I’m toying with a few web :five: app ideas at the moment, one of which is a “union voting” app.

It is an app+protocol where there is a timed permission access to a specific Referendum bucket something like contextId: “referendum/{id}”

I want to give access to users who can:

  • Produce a specific Credential
  • Have not voted before

If these points are satisfied, the user should be able to create a “vote” object inside the bucket referendums/{id}/votes, rather than updating the referendum object itself referendum/{id} . Bonus points if I can cut off access after a certain timestamp. It seems like Daniel has already produced ideas for throttling, this would be handy here to if you can define a such like limiter.for(did).filter("CreateObject", "referendums/{id}/votes").times(1).forever()

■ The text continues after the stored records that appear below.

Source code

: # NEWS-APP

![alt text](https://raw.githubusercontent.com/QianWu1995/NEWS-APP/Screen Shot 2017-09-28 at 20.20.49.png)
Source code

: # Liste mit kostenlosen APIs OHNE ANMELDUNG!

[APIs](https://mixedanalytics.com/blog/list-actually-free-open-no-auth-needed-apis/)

This could let voters verify their votes were counted but not see others votes.

The only indexing required would be a “ListObjects” type permission on a specific hierarchical contextID key such as referendum/{id}/votes. This is slightly different to how it works now, where you must filter by Schema name.

Permissions on particular keys for writes as well as reads.

The Hospitality/Travel SIG has some interesting examples too, where a DWN controller would want to allow read/write access to a hotel or airline for a certain amount of time and provide an index specific to that vendor.

:v:

Personal take: I believe this is out of scope for DWNs. How you index is an implementation detail above the DWN and you might want to index in a particular way for a specific use case. Maybe the libs can provide a base indexer as a starting point, but ultimately I think it should be up to the dev if they want to implement another layer of custom indexing.